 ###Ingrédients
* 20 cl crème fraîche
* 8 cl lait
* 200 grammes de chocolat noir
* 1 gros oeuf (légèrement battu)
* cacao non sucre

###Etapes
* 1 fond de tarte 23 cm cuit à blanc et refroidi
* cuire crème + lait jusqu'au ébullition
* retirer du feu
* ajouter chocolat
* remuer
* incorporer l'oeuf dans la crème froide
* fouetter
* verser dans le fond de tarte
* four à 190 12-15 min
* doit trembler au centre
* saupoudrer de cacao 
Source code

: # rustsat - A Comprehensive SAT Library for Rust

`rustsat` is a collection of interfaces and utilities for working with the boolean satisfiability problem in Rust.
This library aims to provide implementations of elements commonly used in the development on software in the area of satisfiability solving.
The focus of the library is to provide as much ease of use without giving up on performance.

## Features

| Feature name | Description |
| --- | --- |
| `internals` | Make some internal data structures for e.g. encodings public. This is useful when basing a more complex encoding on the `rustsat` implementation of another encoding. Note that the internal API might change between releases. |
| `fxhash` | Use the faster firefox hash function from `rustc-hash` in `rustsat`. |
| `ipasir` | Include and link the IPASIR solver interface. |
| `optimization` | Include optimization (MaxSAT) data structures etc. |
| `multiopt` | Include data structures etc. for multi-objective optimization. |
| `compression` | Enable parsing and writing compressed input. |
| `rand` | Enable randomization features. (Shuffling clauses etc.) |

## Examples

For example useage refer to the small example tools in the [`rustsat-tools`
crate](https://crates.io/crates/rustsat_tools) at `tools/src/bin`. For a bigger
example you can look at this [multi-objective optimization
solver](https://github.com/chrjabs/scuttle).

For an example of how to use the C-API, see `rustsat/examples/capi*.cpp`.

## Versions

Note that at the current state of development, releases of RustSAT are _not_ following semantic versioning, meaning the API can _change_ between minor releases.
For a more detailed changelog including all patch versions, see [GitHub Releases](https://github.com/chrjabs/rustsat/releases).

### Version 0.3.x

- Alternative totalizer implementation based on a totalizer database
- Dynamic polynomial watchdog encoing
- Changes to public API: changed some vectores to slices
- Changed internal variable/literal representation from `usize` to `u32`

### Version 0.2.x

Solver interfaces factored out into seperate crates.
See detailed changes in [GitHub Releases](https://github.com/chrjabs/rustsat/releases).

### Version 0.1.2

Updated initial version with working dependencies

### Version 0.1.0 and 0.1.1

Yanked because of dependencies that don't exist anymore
+++++
PROBLEM STATEMENT:
The answer must be every line of the data that holds the word "detailed".

RESULT FOR THIS TASK:
For a more detailed changelog including all patch versions, see [GitHub Releases](https://github.com/chrjabs/rustsat/releases).
See detailed changes in [GitHub Releases](https://github.com/chrjabs/rustsat/releases).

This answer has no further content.